**Your goal**
Lines, not repeats, are what count: give the number of lines below that hold "ppwp", and nothing more.

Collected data
********************

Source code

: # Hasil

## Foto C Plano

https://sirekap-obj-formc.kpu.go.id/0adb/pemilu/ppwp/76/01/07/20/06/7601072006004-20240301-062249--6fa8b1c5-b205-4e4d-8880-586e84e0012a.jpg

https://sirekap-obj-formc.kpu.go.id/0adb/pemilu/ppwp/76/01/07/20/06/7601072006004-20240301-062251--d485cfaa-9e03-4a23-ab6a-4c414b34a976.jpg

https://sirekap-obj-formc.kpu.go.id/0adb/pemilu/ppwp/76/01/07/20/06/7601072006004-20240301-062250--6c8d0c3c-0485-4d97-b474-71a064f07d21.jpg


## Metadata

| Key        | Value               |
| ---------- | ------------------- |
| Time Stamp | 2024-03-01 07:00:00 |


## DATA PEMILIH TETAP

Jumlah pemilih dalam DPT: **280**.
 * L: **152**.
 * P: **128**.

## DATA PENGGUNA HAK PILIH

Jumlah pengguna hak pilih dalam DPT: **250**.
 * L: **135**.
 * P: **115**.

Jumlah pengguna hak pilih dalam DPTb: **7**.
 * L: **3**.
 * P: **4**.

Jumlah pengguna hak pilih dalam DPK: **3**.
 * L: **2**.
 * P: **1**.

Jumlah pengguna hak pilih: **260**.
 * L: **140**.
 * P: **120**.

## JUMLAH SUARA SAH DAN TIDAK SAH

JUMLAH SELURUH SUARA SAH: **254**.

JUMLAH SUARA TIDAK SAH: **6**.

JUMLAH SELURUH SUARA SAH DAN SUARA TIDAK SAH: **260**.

********************

**Exercise solution**
3